[Exercise data]
==================================================

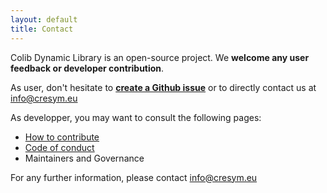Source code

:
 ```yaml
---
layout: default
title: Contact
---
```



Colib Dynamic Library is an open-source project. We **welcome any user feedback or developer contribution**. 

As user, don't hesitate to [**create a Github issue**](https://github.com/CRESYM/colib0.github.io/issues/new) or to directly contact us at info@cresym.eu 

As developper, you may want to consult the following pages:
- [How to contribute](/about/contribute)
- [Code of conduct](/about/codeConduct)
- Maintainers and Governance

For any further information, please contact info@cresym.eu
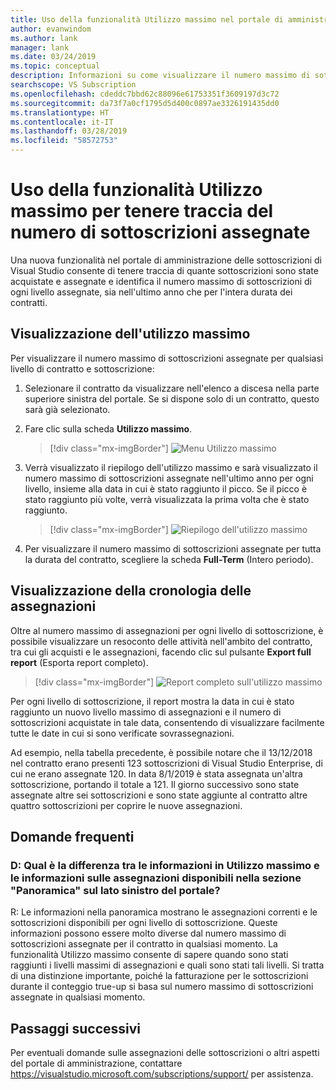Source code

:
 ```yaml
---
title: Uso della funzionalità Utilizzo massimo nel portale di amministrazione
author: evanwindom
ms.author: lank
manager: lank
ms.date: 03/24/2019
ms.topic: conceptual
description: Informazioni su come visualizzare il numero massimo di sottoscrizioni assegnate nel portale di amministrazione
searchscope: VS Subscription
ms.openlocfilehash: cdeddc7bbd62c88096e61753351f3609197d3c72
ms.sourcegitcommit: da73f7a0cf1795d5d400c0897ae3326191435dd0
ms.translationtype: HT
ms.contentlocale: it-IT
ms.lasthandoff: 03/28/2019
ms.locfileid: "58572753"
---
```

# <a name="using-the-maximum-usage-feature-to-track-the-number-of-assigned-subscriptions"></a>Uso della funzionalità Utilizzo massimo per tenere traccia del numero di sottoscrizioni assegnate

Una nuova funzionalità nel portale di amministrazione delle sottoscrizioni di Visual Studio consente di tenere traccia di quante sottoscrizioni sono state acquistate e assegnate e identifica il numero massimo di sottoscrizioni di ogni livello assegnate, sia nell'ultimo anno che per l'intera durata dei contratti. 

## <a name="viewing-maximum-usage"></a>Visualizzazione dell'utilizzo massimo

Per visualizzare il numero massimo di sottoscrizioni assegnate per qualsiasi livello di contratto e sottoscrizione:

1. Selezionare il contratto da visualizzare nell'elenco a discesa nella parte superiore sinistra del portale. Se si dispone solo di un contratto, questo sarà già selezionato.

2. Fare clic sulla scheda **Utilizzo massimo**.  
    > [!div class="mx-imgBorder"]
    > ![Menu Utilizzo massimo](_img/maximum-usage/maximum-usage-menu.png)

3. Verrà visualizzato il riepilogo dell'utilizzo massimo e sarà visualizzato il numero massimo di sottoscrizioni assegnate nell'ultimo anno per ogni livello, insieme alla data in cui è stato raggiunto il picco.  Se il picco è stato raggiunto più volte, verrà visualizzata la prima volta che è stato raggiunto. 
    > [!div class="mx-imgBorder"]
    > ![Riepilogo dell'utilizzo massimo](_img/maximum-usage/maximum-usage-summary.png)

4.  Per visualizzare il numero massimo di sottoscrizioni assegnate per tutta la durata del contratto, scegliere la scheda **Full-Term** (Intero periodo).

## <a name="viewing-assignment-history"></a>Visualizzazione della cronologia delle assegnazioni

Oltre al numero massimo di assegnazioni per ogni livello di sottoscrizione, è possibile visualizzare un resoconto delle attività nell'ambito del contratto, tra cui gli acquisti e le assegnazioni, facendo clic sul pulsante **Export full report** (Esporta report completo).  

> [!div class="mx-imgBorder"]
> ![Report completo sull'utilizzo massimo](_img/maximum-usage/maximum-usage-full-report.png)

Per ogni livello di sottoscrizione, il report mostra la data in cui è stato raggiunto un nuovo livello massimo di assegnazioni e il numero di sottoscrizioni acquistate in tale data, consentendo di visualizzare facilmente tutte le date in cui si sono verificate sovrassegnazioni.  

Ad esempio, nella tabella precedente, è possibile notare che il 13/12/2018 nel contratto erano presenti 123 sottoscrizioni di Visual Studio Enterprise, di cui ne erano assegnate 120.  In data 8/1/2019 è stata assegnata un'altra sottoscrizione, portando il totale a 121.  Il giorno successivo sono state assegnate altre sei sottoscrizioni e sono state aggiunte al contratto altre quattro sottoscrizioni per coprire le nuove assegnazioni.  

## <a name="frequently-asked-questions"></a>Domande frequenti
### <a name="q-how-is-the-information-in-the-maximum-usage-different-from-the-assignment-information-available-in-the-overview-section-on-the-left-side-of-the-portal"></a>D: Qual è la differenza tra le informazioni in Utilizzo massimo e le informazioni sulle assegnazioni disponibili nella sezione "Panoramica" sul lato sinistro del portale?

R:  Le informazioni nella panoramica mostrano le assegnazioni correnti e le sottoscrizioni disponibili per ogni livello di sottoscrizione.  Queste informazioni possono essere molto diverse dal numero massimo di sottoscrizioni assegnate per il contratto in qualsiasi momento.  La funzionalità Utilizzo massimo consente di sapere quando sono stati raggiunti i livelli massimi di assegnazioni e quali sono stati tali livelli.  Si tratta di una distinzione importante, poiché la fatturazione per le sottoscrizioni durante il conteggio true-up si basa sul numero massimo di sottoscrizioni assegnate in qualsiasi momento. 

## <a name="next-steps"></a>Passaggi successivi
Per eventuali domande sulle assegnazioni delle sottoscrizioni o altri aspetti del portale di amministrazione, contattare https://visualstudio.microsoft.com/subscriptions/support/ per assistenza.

==================================================

[Activity]
The response has to be an exact copy of all the data, pictures excluded.

[Your solution]
Source code

:
 ```yaml
---
layout: default
title: Contact
---
```



Colib Dynamic Library is an open-source project. We **welcome any user feedback or developer contribution**. 

As user, don't hesitate to [**create a Github issue**](https://github.com/CRESYM/colib0.github.io/issues/new) or to directly contact us at info@cresym.eu 

As developper, you may want to consult the following pages:
- [How to contribute](/about/contribute)
- [Code of conduct](/about/codeConduct)
- Maintainers and Governance

For any further information, please contact info@cresym.eu
Source code

:
 ```yaml
---
title: Uso della funzionalità Utilizzo massimo nel portale di amministrazione
author: evanwindom
ms.author: lank
manager: lank
ms.date: 03/24/2019
ms.topic: conceptual
description: Informazioni su come visualizzare il numero massimo di sottoscrizioni assegnate nel portale di amministrazione
searchscope: VS Subscription
ms.openlocfilehash: cdeddc7bbd62c88096e61753351f3609197d3c72
ms.sourcegitcommit: da73f7a0cf1795d5d400c0897ae3326191435dd0
ms.translationtype: HT
ms.contentlocale: it-IT
ms.lasthandoff: 03/28/2019
ms.locfileid: "58572753"
---
```

# <a name="using-the-maximum-usage-feature-to-track-the-number-of-assigned-subscriptions"></a>Uso della funzionalità Utilizzo massimo per tenere traccia del numero di sottoscrizioni assegnate

Una nuova funzionalità nel portale di amministrazione delle sottoscrizioni di Visual Studio consente di tenere traccia di quante sottoscrizioni sono state acquistate e assegnate e identifica il numero massimo di sottoscrizioni di ogni livello assegnate, sia nell'ultimo anno che per l'intera durata dei contratti. 

## <a name="viewing-maximum-usage"></a>Visualizzazione dell'utilizzo massimo

Per visualizzare il numero massimo di sottoscrizioni assegnate per qualsiasi livello di contratto e sottoscrizione:

1. Selezionare il contratto da visualizzare nell'elenco a discesa nella parte superiore sinistra del portale. Se si dispone solo di un contratto, questo sarà già selezionato.

2. Fare clic sulla scheda **Utilizzo massimo**.  
    > [!div class="mx-imgBorder"]
    > ![Menu Utilizzo massimo](_img/maximum-usage/maximum-usage-menu.png)

3. Verrà visualizzato il riepilogo dell'utilizzo massimo e sarà visualizzato il numero massimo di sottoscrizioni assegnate nell'ultimo anno per ogni livello, insieme alla data in cui è stato raggiunto il picco.  Se il picco è stato raggiunto più volte, verrà visualizzata la prima volta che è stato raggiunto. 
    > [!div class="mx-imgBorder"]
    > ![Riepilogo dell'utilizzo massimo](_img/maximum-usage/maximum-usage-summary.png)

4.  Per visualizzare il numero massimo di sottoscrizioni assegnate per tutta la durata del contratto, scegliere la scheda **Full-Term** (Intero periodo).

## <a name="viewing-assignment-history"></a>Visualizzazione della cronologia delle assegnazioni

Oltre al numero massimo di assegnazioni per ogni livello di sottoscrizione, è possibile visualizzare un resoconto delle attività nell'ambito del contratto, tra cui gli acquisti e le assegnazioni, facendo clic sul pulsante **Export full report** (Esporta report completo).  

> [!div class="mx-imgBorder"]
> ![Report completo sull'utilizzo massimo](_img/maximum-usage/maximum-usage-full-report.png)

Per ogni livello di sottoscrizione, il report mostra la data in cui è stato raggiunto un nuovo livello massimo di assegnazioni e il numero di sottoscrizioni acquistate in tale data, consentendo di visualizzare facilmente tutte le date in cui si sono verificate sovrassegnazioni.  

Ad esempio, nella tabella precedente, è possibile notare che il 13/12/2018 nel contratto erano presenti 123 sottoscrizioni di Visual Studio Enterprise, di cui ne erano assegnate 120.  In data 8/1/2019 è stata assegnata un'altra sottoscrizione, portando il totale a 121.  Il giorno successivo sono state assegnate altre sei sottoscrizioni e sono state aggiunte al contratto altre quattro sottoscrizioni per coprire le nuove assegnazioni.  

## <a name="frequently-asked-questions"></a>Domande frequenti
### <a name="q-how-is-the-information-in-the-maximum-usage-different-from-the-assignment-information-available-in-the-overview-section-on-the-left-side-of-the-portal"></a>D: Qual è la differenza tra le informazioni in Utilizzo massimo e le informazioni sulle assegnazioni disponibili nella sezione "Panoramica" sul lato sinistro del portale?

R:  Le informazioni nella panoramica mostrano le assegnazioni correnti e le sottoscrizioni disponibili per ogni livello di sottoscrizione.  Queste informazioni possono essere molto diverse dal numero massimo di sottoscrizioni assegnate per il contratto in qualsiasi momento.  La funzionalità Utilizzo massimo consente di sapere quando sono stati raggiunti i livelli massimi di assegnazioni e quali sono stati tali livelli.  Si tratta di una distinzione importante, poiché la fatturazione per le sottoscrizioni durante il conteggio true-up si basa sul numero massimo di sottoscrizioni assegnate in qualsiasi momento. 

## <a name="next-steps"></a>Passaggi successivi
Per eventuali domande sulle assegnazioni delle sottoscrizioni o altri aspetti del portale di amministrazione, contattare https://visualstudio.microsoft.com/subscriptions/support/ per assistenza.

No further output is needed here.